Em 1985 o Brasil praticamente não existia na rota das grandes turnês. Poucos artistas de nome e no auge de suas carreiras visitavam as terras brasileiras. Fazer um festival de grande porte era um desafio. Quando Roberto Medina e Rubem Medina se propuseram a este desafio, foram tachados de loucos. Sem falar que a desconfiança pairava nos empresários das bandas estrangeiras. Reza a lenda que um empresário chegou a dizer para os Medinas: “Tá louco. Contam que no Brasil roubam até os instrumentos dos artistas. Não vamos tocar neste lugar”. O festival só começou a se tornar uma realidade depois que a banda inglesa Queen assinou o contrato. Com um grupo deste patamar já confirmado, os outros artistas viram que se tratava de uma coisa séria.
E não foi fácil fazer o Festival, mesmo com apoio da Rede Globo. O então governador do Rio de Janeiro foi contra a realização do festival. E ele teve um aliado forte: Nostradamus. Assim que o festival foi confirmado, um boato pipocou em todo o país. Foi plantada uma profecia de Nostradamus. Foi inventado que “um grande encontro de jovens na América do Sul perto do final do século terminaria com uma tragédia que causaria a morte de milhares de pessoas”. O boato foi inventado por um jornalista, que não queria a realização do festival. Ele tava de porre quando criou essa falácia. Roberto Medina até hoje não revelou quem foi este jornalista.
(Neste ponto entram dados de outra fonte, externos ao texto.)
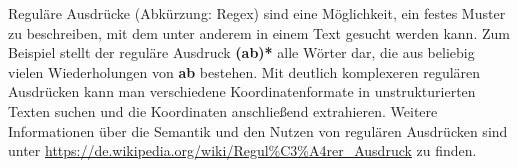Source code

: Reguläre Ausdrücke (Abkürzung: Regex) sind eine Möglichkeit, ein festes Muster zu beschreiben, mit dem unter anderem in einem Text gesucht werden kann.
Zum Beispiel stellt der reguläre Ausdruck \textbf{(ab)*} alle Wörter dar, die aus beliebig vielen Wiederholungen von \textbf{ab} bestehen.
Mit deutlich komplexeren regulären Ausdrücken kann man verschiedene Koordinatenformate in unstrukturierten Texten suchen und die Koordinaten anschließend extrahieren.
Weitere Informationen über die Semantik und den Nutzen von regulären Ausdrücken sind unter \url{https://de.wikipedia.org/wiki/Regul%C3%A4rer_Ausdruck} zu finden.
E pra piorar a situação, o cardeal dom Eugênio Salles, responsável na época pela arquidiocese do Rio de Janeiro, fez a seguinte declaração: “Música alienante e provocatória: As consequências de ordem moral e social devem preocupar pais e mestres”. Após essa fala, muitos pais proibiram os seus filhos de irem ao festival.
MÚSICA DA NOVA REPÚBLICA
Mas o Rock in Rio existiu porque o Brasil começava a respirar novos ares. A ditadura militar, imposta em 1964, chegava ao final e o país teria novamente um presidente civil, no caso o mineiro Tancredo Neves. O povo brasileiro ansiava por mudanças e o rock foi a trilha sonora desta época. 1985 foi o ano mais rock and roll da história do Brasil. Nunca se ouviu tanto este estilo de música.
E o Rock in Rio mexeu de vez com o show business brasileiro. Depois do festival mais bandas foram contratadas pelas grandes gravadoras, os estúdios de gravação se modernizaram, as turnês ficaram mais profissionais e surgiram publicações voltadas para este público.
As atrações do festival foram uma verdadeira salada musical. Por não terem experiências nesta área, os organizadores não souberam escalar os artistas. Então tivemos Kid Abelha e Eduardo Dusek na mesma noite que tocariam Scorpions e AC/DC. Sem falar que Erasmo Carlos estava programado para se apresentar no ‘dia do metal’ (19 de janeiro de 1985). No final das contas a apresentação foi transferida para o dia seguinte e os maldosos disseram aquele foi ‘o dia em que o tremendão tremeu’. Alguns artistas brasileiros foram hostilizados pelo público, mas Paralamas do Sucesso e Barão Vermelho souberam virar o jogo e fizeram apresentações históricas.
Além de ter nomes de primeira linha da música internacional, caso de Queen, AC/DC e Iron Maiden, o Rock in Rio serviu para resgatar a carreira de James Taylor e Ozzy Osbourne. Não custa lembrar que naquele período o ‘senhor das trevas’ estava tomado pela droga e sua agenda de shows tinha encurtado bastante. Hilário é lembrar que ele teve que assinar uma cláusula dizendo que não iria comer morcego no Brasil. A Sociedade Protetora dos Animais tinha medo que isso acontecesse e Roberto Medina foi obrigado colocar essa bizarrice no contrato.
Depois vieram outras edições e o festival se tornou internacional com eventos em Lisboa e Madri. A essência do primeiro festival se perdeu ao longo do tempo. Atualmente as pessoas vão ao festival para contar que foram, não é como em 1985, quando a música representava realmente um estilo de vida. O Rock in Rio de hoje também faz parte da ‘era da ostentação’.
Mas pelo menos ficou na memória que houve uma vez um verão, o verão de 1985. Como diz a música tema do festival: “Se a vida começasse agora / E o mundo fosse nosso outra vez…”. E pra muita gente a vida começou com a primeira edição do Rock in Rio.